- ACTION ITEM: What follows is a block of records; restate each one word for word.

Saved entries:

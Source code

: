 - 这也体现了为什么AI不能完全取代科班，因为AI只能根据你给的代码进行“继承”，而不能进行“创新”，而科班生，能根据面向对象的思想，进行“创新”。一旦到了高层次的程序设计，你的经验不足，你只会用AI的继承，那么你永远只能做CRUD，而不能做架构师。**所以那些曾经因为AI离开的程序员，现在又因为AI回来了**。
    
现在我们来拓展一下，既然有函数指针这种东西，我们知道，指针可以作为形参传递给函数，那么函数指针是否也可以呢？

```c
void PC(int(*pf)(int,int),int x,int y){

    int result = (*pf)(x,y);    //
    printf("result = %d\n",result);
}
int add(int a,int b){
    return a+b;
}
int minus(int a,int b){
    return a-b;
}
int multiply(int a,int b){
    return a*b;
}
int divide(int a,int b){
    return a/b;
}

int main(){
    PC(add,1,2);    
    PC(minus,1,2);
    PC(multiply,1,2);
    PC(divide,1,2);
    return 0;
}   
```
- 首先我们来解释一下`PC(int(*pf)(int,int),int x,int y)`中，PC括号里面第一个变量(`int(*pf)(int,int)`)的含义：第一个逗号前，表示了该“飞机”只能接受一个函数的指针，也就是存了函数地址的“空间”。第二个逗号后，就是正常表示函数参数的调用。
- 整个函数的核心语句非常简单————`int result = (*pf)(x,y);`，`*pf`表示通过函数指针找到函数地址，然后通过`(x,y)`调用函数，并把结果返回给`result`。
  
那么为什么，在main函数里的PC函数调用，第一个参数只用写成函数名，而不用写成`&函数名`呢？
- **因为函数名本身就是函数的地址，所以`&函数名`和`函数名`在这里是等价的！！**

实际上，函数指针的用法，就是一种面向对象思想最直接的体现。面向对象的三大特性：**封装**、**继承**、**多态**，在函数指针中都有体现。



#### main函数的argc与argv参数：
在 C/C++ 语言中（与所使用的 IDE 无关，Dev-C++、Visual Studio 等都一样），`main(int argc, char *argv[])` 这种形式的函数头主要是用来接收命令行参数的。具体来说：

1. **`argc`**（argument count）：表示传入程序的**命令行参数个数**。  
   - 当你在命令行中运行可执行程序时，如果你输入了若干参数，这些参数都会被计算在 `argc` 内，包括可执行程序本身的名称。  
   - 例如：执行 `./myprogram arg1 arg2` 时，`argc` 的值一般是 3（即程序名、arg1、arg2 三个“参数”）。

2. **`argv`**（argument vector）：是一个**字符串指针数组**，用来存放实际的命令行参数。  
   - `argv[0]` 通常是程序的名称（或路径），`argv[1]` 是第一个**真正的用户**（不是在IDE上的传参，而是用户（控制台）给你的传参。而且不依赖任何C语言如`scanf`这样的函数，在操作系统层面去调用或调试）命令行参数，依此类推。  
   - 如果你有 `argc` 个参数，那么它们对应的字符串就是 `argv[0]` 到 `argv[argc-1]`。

- SOLUTION TO THIS TASK:
Source code

: - 这也体现了为什么AI不能完全取代科班，因为AI只能根据你给的代码进行“继承”，而不能进行“创新”，而科班生，能根据面向对象的思想，进行“创新”。一旦到了高层次的程序设计，你的经验不足，你只会用AI的继承，那么你永远只能做CRUD，而不能做架构师。**所以那些曾经因为AI离开的程序员，现在又因为AI回来了**。
    
现在我们来拓展一下，既然有函数指针这种东西，我们知道，指针可以作为形参传递给函数，那么函数指针是否也可以呢？

```c
void PC(int(*pf)(int,int),int x,int y){

    int result = (*pf)(x,y);    //
    printf("result = %d\n",result);
}
int add(int a,int b){
    return a+b;
}
int minus(int a,int b){
    return a-b;
}
int multiply(int a,int b){
    return a*b;
}
int divide(int a,int b){
    return a/b;
}

int main(){
    PC(add,1,2);    
    PC(minus,1,2);
    PC(multiply,1,2);
    PC(divide,1,2);
    return 0;
}   
```
- 首先我们来解释一下`PC(int(*pf)(int,int),int x,int y)`中，PC括号里面第一个变量(`int(*pf)(int,int)`)的含义：第一个逗号前，表示了该“飞机”只能接受一个函数的指针，也就是存了函数地址的“空间”。第二个逗号后，就是正常表示函数参数的调用。
- 整个函数的核心语句非常简单————`int result = (*pf)(x,y);`，`*pf`表示通过函数指针找到函数地址，然后通过`(x,y)`调用函数，并把结果返回给`result`。
  
那么为什么，在main函数里的PC函数调用，第一个参数只用写成函数名，而不用写成`&函数名`呢？
- **因为函数名本身就是函数的地址，所以`&函数名`和`函数名`在这里是等价的！！**

实际上，函数指针的用法，就是一种面向对象思想最直接的体现。面向对象的三大特性：**封装**、**继承**、**多态**，在函数指针中都有体现。



#### main函数的argc与argv参数：
在 C/C++ 语言中（与所使用的 IDE 无关，Dev-C++、Visual Studio 等都一样），`main(int argc, char *argv[])` 这种形式的函数头主要是用来接收命令行参数的。具体来说：

1. **`argc`**（argument count）：表示传入程序的**命令行参数个数**。  
   - 当你在命令行中运行可执行程序时，如果你输入了若干参数，这些参数都会被计算在 `argc` 内，包括可执行程序本身的名称。  
   - 例如：执行 `./myprogram arg1 arg2` 时，`argc` 的值一般是 3（即程序名、arg1、arg2 三个“参数”）。

2. **`argv`**（argument vector）：是一个**字符串指针数组**，用来存放实际的命令行参数。  
   - `argv[0]` 通常是程序的名称（或路径），`argv[1]` 是第一个**真正的用户**（不是在IDE上的传参，而是用户（控制台）给你的传参。而且不依赖任何C语言如`scanf`这样的函数，在操作系统层面去调用或调试）命令行参数，依此类推。  
   - 如果你有 `argc` 个参数，那么它们对应的字符串就是 `argv[0]` 到 `argv[argc-1]`。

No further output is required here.